(Extracted data entries)
⟨
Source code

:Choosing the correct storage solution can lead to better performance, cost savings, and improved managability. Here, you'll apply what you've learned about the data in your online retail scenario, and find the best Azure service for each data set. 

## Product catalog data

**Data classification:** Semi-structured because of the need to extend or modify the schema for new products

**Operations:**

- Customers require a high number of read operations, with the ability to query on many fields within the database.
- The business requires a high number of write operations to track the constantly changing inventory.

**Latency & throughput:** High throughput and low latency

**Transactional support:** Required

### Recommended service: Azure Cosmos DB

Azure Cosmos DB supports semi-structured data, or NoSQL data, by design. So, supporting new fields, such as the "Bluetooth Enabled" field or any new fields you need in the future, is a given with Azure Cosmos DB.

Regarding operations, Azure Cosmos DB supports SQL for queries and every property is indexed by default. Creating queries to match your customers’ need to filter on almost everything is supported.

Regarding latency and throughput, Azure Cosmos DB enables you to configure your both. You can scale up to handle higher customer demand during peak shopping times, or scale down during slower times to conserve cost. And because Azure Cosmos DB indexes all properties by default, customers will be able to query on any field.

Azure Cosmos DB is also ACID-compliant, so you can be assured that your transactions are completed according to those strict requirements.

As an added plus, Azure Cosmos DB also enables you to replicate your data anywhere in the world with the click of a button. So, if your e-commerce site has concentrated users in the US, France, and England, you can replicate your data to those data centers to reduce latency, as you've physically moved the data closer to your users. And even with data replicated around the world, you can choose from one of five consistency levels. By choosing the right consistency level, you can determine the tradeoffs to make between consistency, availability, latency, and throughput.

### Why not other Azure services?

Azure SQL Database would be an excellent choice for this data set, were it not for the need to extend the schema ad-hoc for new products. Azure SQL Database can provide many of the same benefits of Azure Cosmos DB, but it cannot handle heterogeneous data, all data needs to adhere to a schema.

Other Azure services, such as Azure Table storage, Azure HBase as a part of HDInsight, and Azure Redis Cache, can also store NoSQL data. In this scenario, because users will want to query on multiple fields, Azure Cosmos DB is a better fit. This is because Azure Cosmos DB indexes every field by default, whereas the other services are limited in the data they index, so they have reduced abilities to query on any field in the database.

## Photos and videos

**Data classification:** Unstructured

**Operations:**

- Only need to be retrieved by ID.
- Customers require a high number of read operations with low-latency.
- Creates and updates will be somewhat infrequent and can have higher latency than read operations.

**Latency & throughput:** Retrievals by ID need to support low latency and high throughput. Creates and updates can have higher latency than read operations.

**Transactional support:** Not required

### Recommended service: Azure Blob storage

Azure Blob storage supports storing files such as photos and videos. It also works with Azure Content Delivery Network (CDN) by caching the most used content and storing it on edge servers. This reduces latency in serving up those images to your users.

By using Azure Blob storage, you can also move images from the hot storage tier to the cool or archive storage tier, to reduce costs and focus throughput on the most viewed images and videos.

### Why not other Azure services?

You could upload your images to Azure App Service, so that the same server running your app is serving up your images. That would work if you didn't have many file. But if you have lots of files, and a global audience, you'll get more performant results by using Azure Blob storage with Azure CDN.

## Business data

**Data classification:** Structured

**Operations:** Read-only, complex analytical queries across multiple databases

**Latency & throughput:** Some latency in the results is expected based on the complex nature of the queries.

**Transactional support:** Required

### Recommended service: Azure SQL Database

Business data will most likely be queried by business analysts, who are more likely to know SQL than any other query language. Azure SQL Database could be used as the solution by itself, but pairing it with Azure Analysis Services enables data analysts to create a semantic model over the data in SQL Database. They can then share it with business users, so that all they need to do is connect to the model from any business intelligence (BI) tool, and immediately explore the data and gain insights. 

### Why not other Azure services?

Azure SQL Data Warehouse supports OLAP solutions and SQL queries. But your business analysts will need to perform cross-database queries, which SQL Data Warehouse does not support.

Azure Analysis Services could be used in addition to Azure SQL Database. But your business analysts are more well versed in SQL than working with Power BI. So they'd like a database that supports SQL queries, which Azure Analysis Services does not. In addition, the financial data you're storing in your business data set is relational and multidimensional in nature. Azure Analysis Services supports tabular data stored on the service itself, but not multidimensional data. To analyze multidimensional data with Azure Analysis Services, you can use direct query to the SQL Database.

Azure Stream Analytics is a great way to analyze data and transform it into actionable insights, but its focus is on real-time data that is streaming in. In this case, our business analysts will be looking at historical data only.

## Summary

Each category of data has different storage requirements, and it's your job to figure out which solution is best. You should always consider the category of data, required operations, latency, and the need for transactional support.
⟩
* Goal of the exercise
Pull out all lines from the entries above that include the word "same".

* Response below
Azure SQL Database would be an excellent choice for this data set, were it not for the need to extend the schema ad-hoc for new products. Azure SQL Database can provide many of the same benefits of Azure Cosmos DB, but it cannot handle heterogeneous data, all data needs to adhere to a schema.
You could upload your images to Azure App Service, so that the same server running your app is serving up your images. That would work if you didn't have many file. But if you have lots of files, and a global audience, you'll get more performant results by using Azure Blob storage with Azure CDN.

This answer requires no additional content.